The protean prion protein

The prion protein, PrP, can adopt at least 2 conformations, the overwhelmingly prevalent cellular conformation (PrP C ) and the scrapie conformation (PrP Sc ). PrP C features a globular C-terminal domain containing 3 α-helices and a short β-sheet and a long flexible N-terminal tail whose exact conformation in vivo is not yet known and a metastable subdomain with β-strand propensity has been identified within it. The PrP Sc conformation is very rare and has the characteristics of an amyloid. Furthermore, PrP Sc is a prion, i.e., it is infectious.

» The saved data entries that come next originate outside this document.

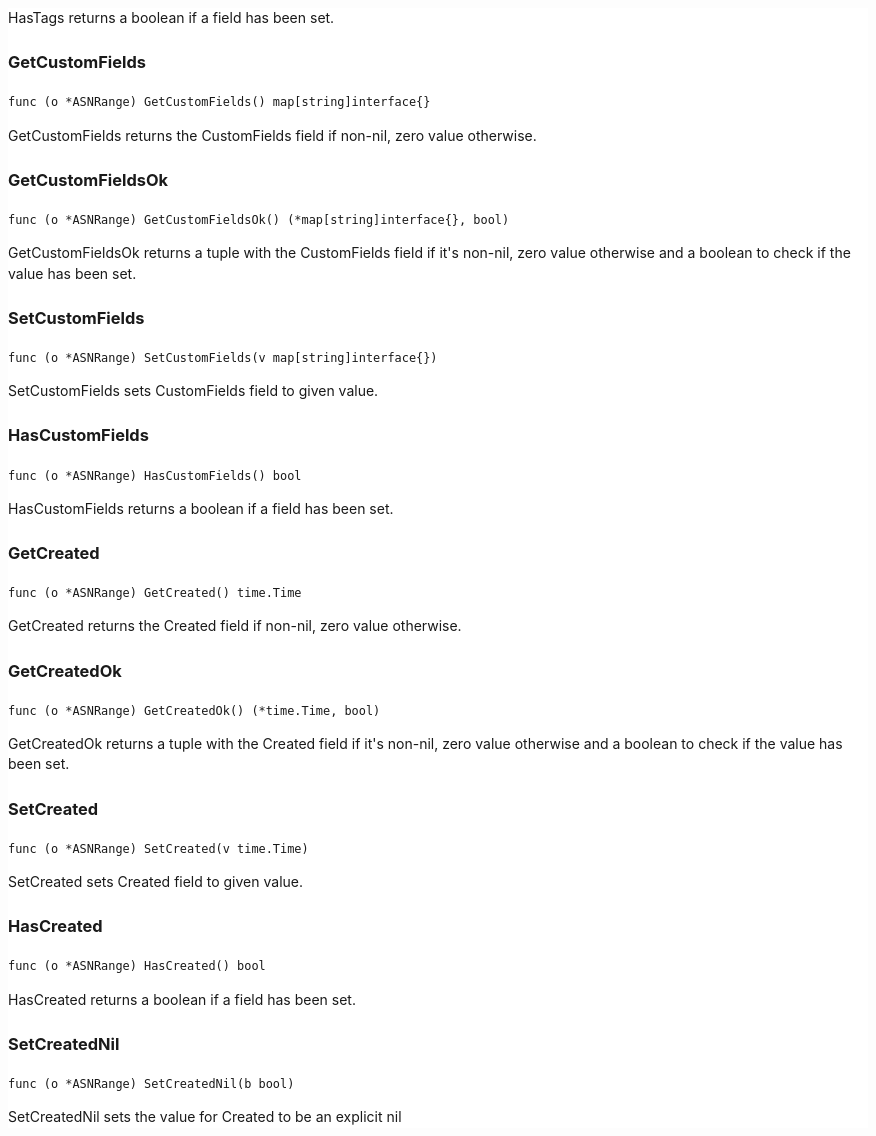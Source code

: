 HasTags returns a boolean if a field has been set.

### GetCustomFields

`func (o *ASNRange) GetCustomFields() map[string]interface{}`

GetCustomFields returns the CustomFields field if non-nil, zero value otherwise.

### GetCustomFieldsOk

`func (o *ASNRange) GetCustomFieldsOk() (*map[string]interface{}, bool)`

GetCustomFieldsOk returns a tuple with the CustomFields field if it's non-nil, zero value otherwise
and a boolean to check if the value has been set.

### SetCustomFields

`func (o *ASNRange) SetCustomFields(v map[string]interface{})`

SetCustomFields sets CustomFields field to given value.

### HasCustomFields

`func (o *ASNRange) HasCustomFields() bool`

HasCustomFields returns a boolean if a field has been set.

### GetCreated

`func (o *ASNRange) GetCreated() time.Time`

GetCreated returns the Created field if non-nil, zero value otherwise.

### GetCreatedOk

`func (o *ASNRange) GetCreatedOk() (*time.Time, bool)`

GetCreatedOk returns a tuple with the Created field if it's non-nil, zero value otherwise
and a boolean to check if the value has been set.

### SetCreated

`func (o *ASNRange) SetCreated(v time.Time)`

SetCreated sets Created field to given value.

### HasCreated

`func (o *ASNRange) HasCreated() bool`

HasCreated returns a boolean if a field has been set.

### SetCreatedNil

`func (o *ASNRange) SetCreatedNil(b bool)`

 SetCreatedNil sets the value for Created to be an explicit nil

This involves 2 steps: (1) PrP Sc can template PrP C and coerce it to adopt the PrP Sc conformation and (2) PrP Sc can be transmitted between individuals, by oral, parenteral, and other routes and thus propagate as an infectious agent. However, this is a simplification: On the one hand, PrP Sc is not a single conformation, but rather, a set of alternative similar but distinct conformations. Furthermore, other amyloid conformations of PrP exist with different biochemical and propagative properties. In this issue of PLOS Biology , Asante and colleagues describe the first murine model of familial human prion disease and demonstrate the emergence and propagation of 2 PrP amyloid conformers. Of these, one causes neurodegeneration, whereas the other does not. With its many conformers, PrP is a truly protean protein.